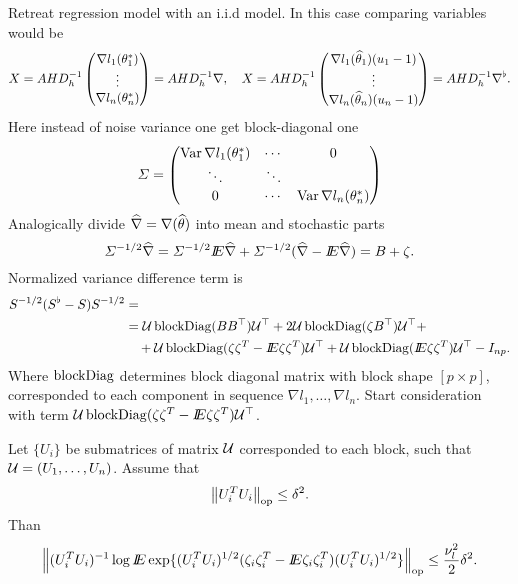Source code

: Retreat regression model with an i.i.d model. In this case comparing variables would be   
\[
X = A H D^{-1}_{h} 
 \begin{pmatrix}
  \nabla l_1 (\theta^*_1) \\
  \vdots  \\
  \nabla l_n (\theta^*_n) 
 \end{pmatrix} = 
 A H D^{-1}_{h} \nabla,
 \quad
 X = A H D^{-1}_{h} 
 \begin{pmatrix}
  \nabla l_1 (\widehat{\theta}_1) (u_1 - 1) \\
  \vdots  \\
  \nabla l_n (\widehat{\theta}_n) (u_n - 1)
 \end{pmatrix} = 
 A H D^{-1}_{h} \nabla^{\flat}.
\]
Here instead of noise variance one get block-diagonal one 
\[
\varSigma = \begin{pmatrix}
 \operatorname{Var}  \nabla l_1 (\theta^*_1)  & \cdots & 0  \\
  \ddots &  \ddots  \\
 0 & \cdots & \operatorname{Var} \nabla l_n (\theta^*_n) 
 \end{pmatrix} 
\] 
Analogically divide $\widehat{\nabla} = \nabla(\widehat{\theta})$ into mean and stochastic parts
\[
\varSigma^{-1/2} \widehat{\nabla} = \varSigma^{-1/2} I\!\!E \widehat{\nabla} + \varSigma^{-1/2} ( \widehat{\nabla} -  I\!\!E \widehat{\nabla} )  = 
B + \zeta.
\]
Normalized variance difference term is 
\begin{align*}
\label{SmatrixDiff}
S^{-1/2} (S^{\flat} - S) S^{-1/2} &=\\
 &=\mathcal{U} \operatorname{blockDiag}(BB^{\top})\mathcal{U}^{\top} + 2\mathcal{U} \operatorname{blockDiag}(\zeta B^{\top})\mathcal{U}^{\top} +\\
 &\quad+ \mathcal{U} \operatorname{blockDiag}(\zeta \zeta^{T}   -  I\!\!E \zeta \zeta^{T}) \mathcal{U}^{\top} + \mathcal{U} \operatorname{blockDiag}(I\!\!E \zeta \zeta^{T}) \mathcal{U}^{\top}  - I_{np}.
\end{align*}  
Where $\operatorname{blockDiag}$ determines block diagonal matrix with block shape $[p\times p]$, corresponded to each component in  sequence $\nabla l_1,\ldots,\nabla l_n$. 
Start consideration with term $\mathcal{U} \operatorname{blockDiag}(\zeta \zeta^{T}   -  I\!\!E \zeta \zeta^{T}) \mathcal{U}^{\top} $. 
\begin{lemma}
Let $\{U_i\}$ be submatrices of matrix $\mathcal{U}$ corresponded to each block, such that $\mathcal{U} = (U_1,\ldots, U_n)$. Assume that 
\[
\left\Vert U_i^T U_i  \right\Vert_{\operatorname{op}} \leq \delta^2. 
\]
Than
\[
\left\Vert  
(U_i^{T} U_i)^{-1}
\log I\!\!E \exp \{ (U_i^{T} U_i)^{1/2}  (\zeta_i \zeta_i^{T}   -  I\!\!E \zeta_i \zeta_i^{T}) (U_i^{T} U_i)^{1/2}  
\}  \right\Vert_{\operatorname{op}} \leq \frac{\nu_l^2}{2}  \delta^2.
\]
\end{lemma}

_____

§ **YOUR GOAL**
Once the line containing "sequence $\nabla l_1,\ldots,\nabla l_n$." is found, print it and every line after it through the end of the listing, exactly and alone.

§ **REPLY**
Where $\operatorname{blockDiag}$ determines block diagonal matrix with block shape $[p\times p]$, corresponded to each component in  sequence $\nabla l_1,\ldots,\nabla l_n$. 
Start consideration with term $\mathcal{U} \operatorname{blockDiag}(\zeta \zeta^{T}   -  I\!\!E \zeta \zeta^{T}) \mathcal{U}^{\top} $. 
\begin{lemma}
Let $\{U_i\}$ be submatrices of matrix $\mathcal{U}$ corresponded to each block, such that $\mathcal{U} = (U_1,\ldots, U_n)$. Assume that 
\[
\left\Vert U_i^T U_i  \right\Vert_{\operatorname{op}} \leq \delta^2. 
\]
Than
\[
\left\Vert  
(U_i^{T} U_i)^{-1}
\log I\!\!E \exp \{ (U_i^{T} U_i)^{1/2}  (\zeta_i \zeta_i^{T}   -  I\!\!E \zeta_i \zeta_i^{T}) (U_i^{T} U_i)^{1/2}  
\}  \right\Vert_{\operatorname{op}} \leq \frac{\nu_l^2}{2}  \delta^2.
\]
\end{lemma}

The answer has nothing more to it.